Possible points of blow-up in chemotaxis systems with spatially heterogeneous logistic source

TL;DR

This paper investigates the conditions under which solutions to chemotaxis systems with spatially varying logistic sources blow up, showing that blow-up can only occur where the logistic damping coefficient is zero.

Contribution

It proves that finite-time blow-up in chemotaxis systems with spatially heterogeneous logistic terms can only occur at points where the damping coefficient vanishes, extending understanding of blow-up localization.

Findings

Blow-up occurs only where the logistic damping coefficient is zero.

Solutions remain bounded in neighborhoods where the damping coefficient is positive.

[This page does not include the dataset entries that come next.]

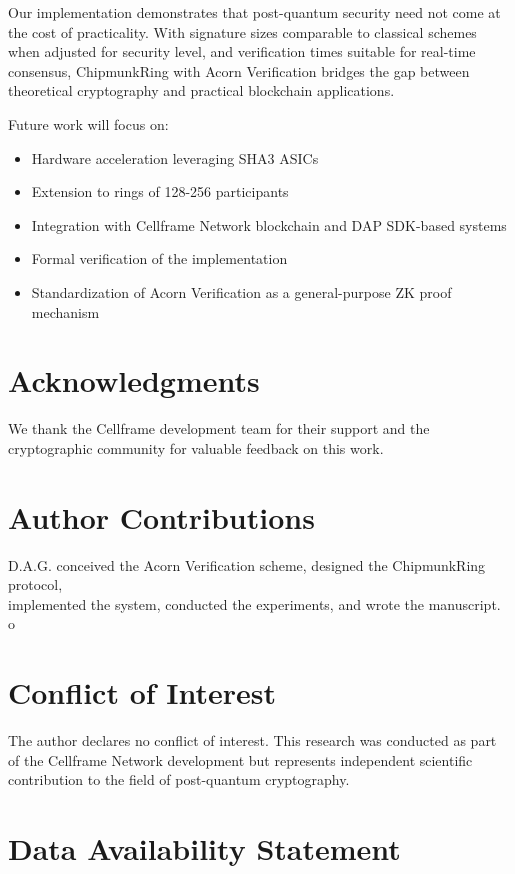 \documentclass[11pt,a4paper]{article}
\begin{document}
Our implementation demonstrates that post-quantum security need not come at the cost of practicality. With signature sizes comparable to classical schemes when adjusted for security level, and verification times suitable for real-time consensus, ChipmunkRing with Acorn Verification bridges the gap between theoretical cryptography and practical blockchain applications.

Future work will focus on:
\begin{itemize}
\item Hardware acceleration leveraging SHA3 ASICs
\item Extension to rings of 128-256 participants
\item Integration with Cellframe Network blockchain and DAP SDK-based systems
\item Formal verification of the implementation
\item Standardization of Acorn Verification as a general-purpose ZK proof mechanism
\end{itemize}

\section{Acknowledgments}

We thank the Cellframe development team for their support and the cryptographic community for valuable feedback on this work.

\section*{Author Contributions}

D.A.G. conceived the Acorn Verification scheme, designed the ChipmunkRing protocol, \\
implemented the system, conducted the experiments, and wrote the manuscript.
o
\section*{Conflict of Interest}

The author declares no conflict of interest. This research was conducted as part of the Cellframe Network development but represents independent scientific contribution to the field of post-quantum cryptography.

\section*{Data Availability Statement}
\end{document}
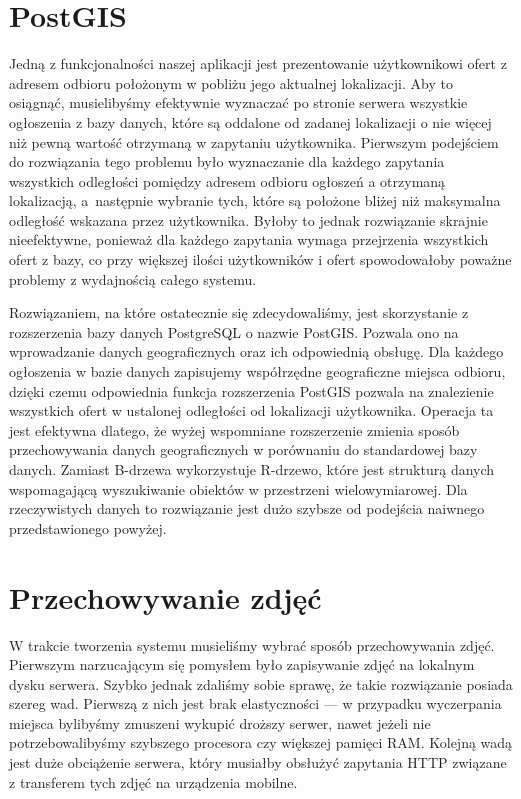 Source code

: \documentclass[licencjacka]{pracamgr}
\begin{document}
\section{PostGIS}
Jedną z funkcjonalności naszej aplikacji jest prezentowanie użytkownikowi ofert z adresem odbioru położonym w pobliżu jego aktualnej lokalizacji. Aby to osiągnąć, musielibyśmy efektywnie wyznaczać po stronie serwera wszystkie ogłoszenia z bazy danych, które są oddalone od zadanej lokalizacji o nie więcej niż pewną wartość otrzymaną w zapytaniu użytkownika. Pierwszym podejściem do rozwiązania tego problemu było wyznaczanie dla każdego zapytania wszystkich odległości pomiędzy adresem odbioru ogłoszeń a otrzymaną lokalizacją, a~następnie wybranie tych, które są położone bliżej niż maksymalna odległość wskazana przez użytkownika. Byłoby to jednak rozwiązanie skrajnie nieefektywne, ponieważ dla każdego zapytania wymaga przejrzenia wszystkich ofert z bazy, co przy większej ilości użytkowników i ofert spowodowałoby poważne problemy z wydajnością całego systemu.

Rozwiązaniem, na które ostatecznie się zdecydowaliśmy, jest skorzystanie z rozszerzenia bazy danych PostgreSQL o nazwie PostGIS\@. Pozwala ono na wprowadzanie danych geograficznych oraz ich odpowiednią obsługę. Dla każdego ogłoszenia w bazie danych zapisujemy współrzędne geograficzne miejsca odbioru, dzięki czemu odpowiednia funkcja rozszerzenia PostGIS pozwala na znalezienie wszystkich ofert w ustalonej odległości od lokalizacji użytkownika. Operacja ta jest efektywna dlatego, że wyżej wspomniane rozszerzenie zmienia sposób przechowywania danych geograficznych w porównaniu do standardowej bazy danych. Zamiast B-drzewa wykorzystuje R-drzewo, które jest strukturą danych wspomagającą wyszukiwanie obiektów w przestrzeni wielowymiarowej. Dla rzeczywistych danych to rozwiązanie jest dużo szybsze od podejścia naiwnego przedstawionego powyżej.

\section{Przechowywanie zdjęć}

W trakcie tworzenia systemu musieliśmy wybrać sposób przechowywania zdjęć. Pierwszym narzucającym się pomysłem było zapisywanie zdjęć na lokalnym dysku serwera. Szybko jednak zdaliśmy sobie sprawę, że takie rozwiązanie posiada szereg wad.
Pierwszą z nich jest brak elastyczności --- w przypadku wyczerpania miejsca bylibyśmy zmuszeni wykupić droższy serwer, nawet jeżeli nie potrzebowalibyśmy szybszego procesora czy większej pamięci RAM. Kolejną wadą jest duże obciążenie serwera, który musiałby obsłużyć zapytania HTTP związane z transferem tych zdjęć na urządzenia mobilne.
\end{document}
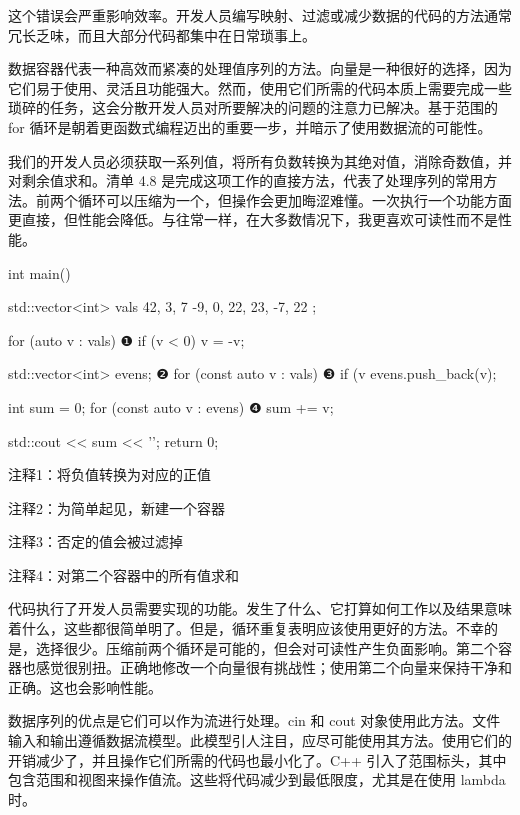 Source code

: 这个错误会严重影响效率。开发人员编写映射、过滤或减少数据的代码的方法通常冗长乏味，而且大部分代码都集中在日常琐事上。


数据容器代表一种高效而紧凑的处理值序列的方法。向量是一种很好的选择，因为它们易于使用、灵活且功能强大。然而，使用它们所需的代码本质上需要完成一些琐碎的任务，这会分散开发人员对所要解决的问题的注意力已解决。基于范围的 for 循环是朝着更函数式编程迈出的重要一步，并暗示了使用数据流的可能性。

我们的开发人员必须获取一系列值，将所有负数转换为其绝对值，消除奇数值，并对剩余值求和。清单 4.8 是完成这项工作的直接方法，代表了处理序列的常用方法。前两个循环可以压缩为一个，但操作会更加晦涩难懂。一次执行一个功能方面更直接，但性能会降低。与往常一样，在大多数情况下，我更喜欢可读性而不是性能。


\begin{cpp}
int main() {
  std::vector<int> vals { 42, 3, 7 -9, 0, 22, 23, -7, 22 };

  for (auto v : vals) ❶
    if (v < 0)
      v = -v;

  std::vector<int> evens; ❷
  for (const auto v : vals) ❸
    if (v %
      evens.push_back(v);

  int sum = 0;
  for (const auto v : evens) ❹
    sum += v;

  std::cout << sum << '\n';
  return 0;
}
\end{cpp}

{\footnotesize
注释1：将负值转换为对应的正值

注释2：为简单起见，新建一个容器

注释3：否定的值会被过滤掉

注释4：对第二个容器中的所有值求和
}


代码执行了开发人员需要实现的功能。发生了什么、它打算如何工作以及结果意味着什么，这些都很简单明了。但是，循环重复表明应该使用更好的方法。不幸的是，选择很少。压缩前两个循环是可能的，但会对可读性产生负面影响。第二个容器也感觉很别扭。正确地修改一个向量很有挑战性；使用第二个向量来保持干净和正确。这也会影响性能。


数据序列的优点是它们可以作为流进行处理。cin 和 cout 对象使用此方法。文件输入和输出遵循数据流模型。此模型引人注目，应尽可能使用其方法。使用它们的开销减少了，并且操作它们所需的代码也最小化了。C++ 引入了范围标头，其中包含范围和视图来操作值流。这些将代码减少到最低限度，尤其是在使用 lambda 时。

The blow-up set is contained within the zero set of the damping coefficient.

Abstract

We discuss the influence of possible spatial inhomogeneities in the coefficients of logistic source terms in parabolic-elliptic chemotaxis-growth systems of the form \begin{align*} u_t &= \Delta u - \nabla\cdot(u\nabla v) + \kappa(x)u-\mu(x)u^2, 0 &= \Delta v - v + u \end{align*} in smoothly bounded domains $\Omega\subset\mathbb{R}^2$. Assuming that the coefficient functions satisfy $\kappa,\mu\in C^0(\overline{\Omega})$ with $\mu\geq0$ we prove that finite-time blow-up of the classical solution can only occur in points where $\mu$ is zero, i.e.\ that the blow-up set $\mathcal{B}$ is contained in \begin{align*} \big\{x\in\overline{\Omega}\mid\mu(x)=0\big\}. \end{align*} Moreover, we show that whenever $\mu(x_0)>0$ for some $x_0\in\overline{\Omega}$, then one can find an open neighbourhood $U$ of $x_0$ in $\overline{\Omega}$ such that $u$ remains bounded in $U$ throughout evolution.